In this virtual world, the internet and latest technology has opened up countless opportunities for business owners and entrepreneurs to take their business operations to the international market. Today’s business world is global and having a specific physical location is not a requirement anymore. So, what if someone wants to live and work abroad with US nationality to carry out and manage several business operations? It would be a great idea to expand a business to the international market but before packing a bag to travel for another country for business purpose, everyone should aware of his/her tax responsibilities as a US expat entrepreneur or self-employed.
In this article, we have complied the top tips for US residents looking to kick start business abroad so they can take the tax liability to a minimum.
Make Sure Your Business Is Tax-compliant
Before getting started with a new business overseas, make sure it is tax compliant. Because of a better transparency on global financial transactions, the FATCA and IRS are better able to enforce US. taxation of non-U.S. transactions meticulously. A US expat living and working overseas should also submit foreign bank account report if the total amount of their combined balances is over $10,000. If you are not doing the same, then chances of getting penalized from the IRS would be there because they know your account balances and transactions conducted too.

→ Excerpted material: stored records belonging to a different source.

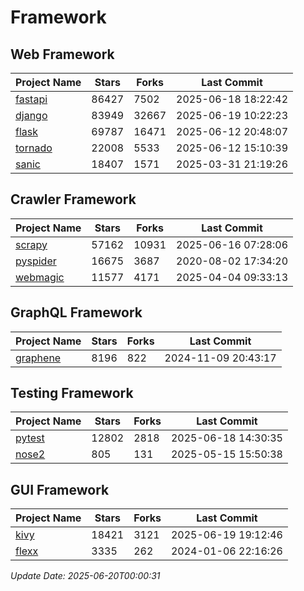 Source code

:# Framework

## Web Framework
| Project Name | Stars | Forks | Last Commit |
| ------------ | ----- | ----- | ----------- |
| [fastapi](https://github.com/fastapi/fastapi) | 86427 | 7502 | 2025-06-18 18:22:42 |
| [django](https://github.com/django/django) | 83949 | 32667 | 2025-06-19 10:22:23 |
| [flask](https://github.com/pallets/flask) | 69787 | 16471 | 2025-06-12 20:48:07 |
| [tornado](https://github.com/tornadoweb/tornado) | 22008 | 5533 | 2025-06-12 15:10:39 |
| [sanic](https://github.com/sanic-org/sanic) | 18407 | 1571 | 2025-03-31 21:19:26 |

## Crawler Framework
| Project Name | Stars | Forks | Last Commit |
| ------------ | ----- | ----- | ----------- |
| [scrapy](https://github.com/scrapy/scrapy) | 57162 | 10931 | 2025-06-16 07:28:06 |
| [pyspider](https://github.com/binux/pyspider) | 16675 | 3687 | 2020-08-02 17:34:20 |
| [webmagic](https://github.com/code4craft/webmagic) | 11577 | 4171 | 2025-04-04 09:33:13 |

## GraphQL Framework
| Project Name | Stars | Forks | Last Commit |
| ------------ | ----- | ----- | ----------- |
| [graphene](https://github.com/graphql-python/graphene) | 8196 | 822 | 2024-11-09 20:43:17 |

## Testing Framework
| Project Name | Stars | Forks | Last Commit |
| ------------ | ----- | ----- | ----------- |
| [pytest](https://github.com/pytest-dev/pytest) | 12802 | 2818 | 2025-06-18 14:30:35 |
| [nose2](https://github.com/nose-devs/nose2) | 805 | 131 | 2025-05-15 15:50:38 |

## GUI Framework
| Project Name | Stars | Forks | Last Commit |
| ------------ | ----- | ----- | ----------- |
| [kivy](https://github.com/kivy/kivy) | 18421 | 3121 | 2025-06-19 19:12:46 |
| [flexx](https://github.com/flexxui/flexx) | 3335 | 262 | 2024-01-06 22:16:26 |

*Update Date: 2025-06-20T00:00:31* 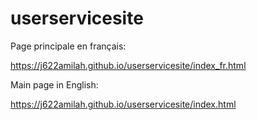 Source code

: # userservicesite

Page principale en français:

https://j622amilah.github.io/userservicesite/index_fr.html


Main page in English:

https://j622amilah.github.io/userservicesite/index.html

Know the CFC and CFP Reporting Requirements
Businesses and corporations controlled by the US citizens outside the America are known as Controlled Foreign Corporation (CFC) for the taxation purposes when there is need to file us expat tax return by a US resident living and working abroad. According to the taxation rules of America, CFCs are responsible to report their revenues by using Form 5471 and Controlled Foreign Partnerships (CFPs) should report their incomes on Form 8865. Foreign sources earnings are being taxed by the IRS just as an individual U.S. shareholder is taxed. Similarly, incomes earned by the CFPs are to be taxed by the IRS as a US minority shareholder is taxed. Every US resident business owner running a business overseas should create these reports as per above mentioned requirements to help the IRS determine exact taxable income of the US expat.
Aware of Other Tax Reporting Requirements
When a US resident even as a partner or employee signs authority fir a corporate financial account, the corporation needs to file a FBAR to reveal that bank account to the Treasury Department of America. In case of not filing a FBAR, it can end up with penalties even if there is no tax obligation. That is the reason, one should be aware of all the tax reporting requirements to prevent such erroneous incidents.
Local Taxation and Its Interactions with US. Taxation
Depending on the territory, the tax benefits of a US based retirement plan could be condensed or removed by local taxing authorities. Moreover, joint tax agreements can regulate the tax benefits of such retirement plans. Joint tax treaties can also have an effect if US expat must pay the United States Self Employment Tax of 15.3% that usually cover costs of social security and medical. The SCT (Social Security Totalization) agreement signed with different countries may exempt the US tax from this kind of tax if they are already paying the similar tax in country, they are living in. All these taxes paid in another country will allow US taxable entrepreneurs to sponsored retirement benefits by the government of country where the business is running its operations.
Tax withholding on foreign vendors
When carrying out business operations with overseas vendors, a US expat business owner may be liable to withhold tax. For example, at the time of making payments to a foreign vendor for products or services, a US expat should request the vendor to fill out Form W8 to reveal the amount paid. As the form is not filed with internal revenue services while filing the income tax return but, must be there in the file in case they ask you to provide one. In case the form is not available, the US expat who is paying the amount is required by the IRS to assume that the service provider or vendor is a US resident, and deduct backup withholding with a percentage of 28.
IMPORTANT: The contents of this post do not constitute financial advice and are provided for general information purposes only without taking into account the investment objectives, financial situation and particular needs of any particular person.